[Saved data entries]
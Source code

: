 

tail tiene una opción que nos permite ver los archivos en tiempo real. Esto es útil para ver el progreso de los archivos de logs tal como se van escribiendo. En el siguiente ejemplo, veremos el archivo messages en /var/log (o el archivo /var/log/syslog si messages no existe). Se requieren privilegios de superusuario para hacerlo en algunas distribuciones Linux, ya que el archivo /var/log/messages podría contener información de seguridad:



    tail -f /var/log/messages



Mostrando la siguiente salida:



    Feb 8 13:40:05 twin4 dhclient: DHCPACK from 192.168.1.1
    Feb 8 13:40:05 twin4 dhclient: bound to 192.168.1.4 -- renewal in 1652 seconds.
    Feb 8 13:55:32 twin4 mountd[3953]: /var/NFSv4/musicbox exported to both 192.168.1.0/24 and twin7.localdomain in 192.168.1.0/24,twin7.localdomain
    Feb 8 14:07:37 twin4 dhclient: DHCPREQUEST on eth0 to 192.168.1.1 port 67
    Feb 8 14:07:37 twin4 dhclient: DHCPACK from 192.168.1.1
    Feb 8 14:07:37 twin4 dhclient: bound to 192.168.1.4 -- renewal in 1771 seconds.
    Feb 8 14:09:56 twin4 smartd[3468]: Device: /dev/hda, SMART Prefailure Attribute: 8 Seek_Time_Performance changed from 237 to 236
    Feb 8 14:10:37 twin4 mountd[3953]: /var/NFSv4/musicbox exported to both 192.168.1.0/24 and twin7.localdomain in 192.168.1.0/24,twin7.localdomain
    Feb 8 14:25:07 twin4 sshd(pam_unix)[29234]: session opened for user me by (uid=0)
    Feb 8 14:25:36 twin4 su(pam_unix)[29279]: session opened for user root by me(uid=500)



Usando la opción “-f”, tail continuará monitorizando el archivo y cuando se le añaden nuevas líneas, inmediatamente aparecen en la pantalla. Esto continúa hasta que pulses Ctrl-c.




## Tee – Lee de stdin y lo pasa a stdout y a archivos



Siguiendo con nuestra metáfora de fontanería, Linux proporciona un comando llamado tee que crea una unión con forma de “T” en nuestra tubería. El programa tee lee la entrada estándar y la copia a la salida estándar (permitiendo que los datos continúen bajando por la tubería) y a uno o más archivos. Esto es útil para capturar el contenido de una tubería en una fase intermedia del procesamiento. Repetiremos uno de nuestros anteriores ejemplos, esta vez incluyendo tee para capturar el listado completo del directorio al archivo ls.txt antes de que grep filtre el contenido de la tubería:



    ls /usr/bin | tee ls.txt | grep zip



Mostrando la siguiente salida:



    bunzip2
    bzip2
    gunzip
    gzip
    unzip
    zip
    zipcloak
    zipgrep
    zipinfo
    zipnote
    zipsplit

▶ _Exercise description_: Would you repeat each of the records above exactly?

▶ _The completed task_:
Source code

: 

tail tiene una opción que nos permite ver los archivos en tiempo real. Esto es útil para ver el progreso de los archivos de logs tal como se van escribiendo. En el siguiente ejemplo, veremos el archivo messages en /var/log (o el archivo /var/log/syslog si messages no existe). Se requieren privilegios de superusuario para hacerlo en algunas distribuciones Linux, ya que el archivo /var/log/messages podría contener información de seguridad:



    tail -f /var/log/messages



Mostrando la siguiente salida:



    Feb 8 13:40:05 twin4 dhclient: DHCPACK from 192.168.1.1
    Feb 8 13:40:05 twin4 dhclient: bound to 192.168.1.4 -- renewal in 1652 seconds.
    Feb 8 13:55:32 twin4 mountd[3953]: /var/NFSv4/musicbox exported to both 192.168.1.0/24 and twin7.localdomain in 192.168.1.0/24,twin7.localdomain
    Feb 8 14:07:37 twin4 dhclient: DHCPREQUEST on eth0 to 192.168.1.1 port 67
    Feb 8 14:07:37 twin4 dhclient: DHCPACK from 192.168.1.1
    Feb 8 14:07:37 twin4 dhclient: bound to 192.168.1.4 -- renewal in 1771 seconds.
    Feb 8 14:09:56 twin4 smartd[3468]: Device: /dev/hda, SMART Prefailure Attribute: 8 Seek_Time_Performance changed from 237 to 236
    Feb 8 14:10:37 twin4 mountd[3953]: /var/NFSv4/musicbox exported to both 192.168.1.0/24 and twin7.localdomain in 192.168.1.0/24,twin7.localdomain
    Feb 8 14:25:07 twin4 sshd(pam_unix)[29234]: session opened for user me by (uid=0)
    Feb 8 14:25:36 twin4 su(pam_unix)[29279]: session opened for user root by me(uid=500)



Usando la opción “-f”, tail continuará monitorizando el archivo y cuando se le añaden nuevas líneas, inmediatamente aparecen en la pantalla. Esto continúa hasta que pulses Ctrl-c.




## Tee – Lee de stdin y lo pasa a stdout y a archivos



Siguiendo con nuestra metáfora de fontanería, Linux proporciona un comando llamado tee que crea una unión con forma de “T” en nuestra tubería. El programa tee lee la entrada estándar y la copia a la salida estándar (permitiendo que los datos continúen bajando por la tubería) y a uno o más archivos. Esto es útil para capturar el contenido de una tubería en una fase intermedia del procesamiento. Repetiremos uno de nuestros anteriores ejemplos, esta vez incluyendo tee para capturar el listado completo del directorio al archivo ls.txt antes de que grep filtre el contenido de la tubería:



    ls /usr/bin | tee ls.txt | grep zip



Mostrando la siguiente salida:



    bunzip2
    bzip2
    gunzip
    gzip
    unzip
    zip
    zipcloak
    zipgrep
    zipinfo
    zipnote
    zipsplit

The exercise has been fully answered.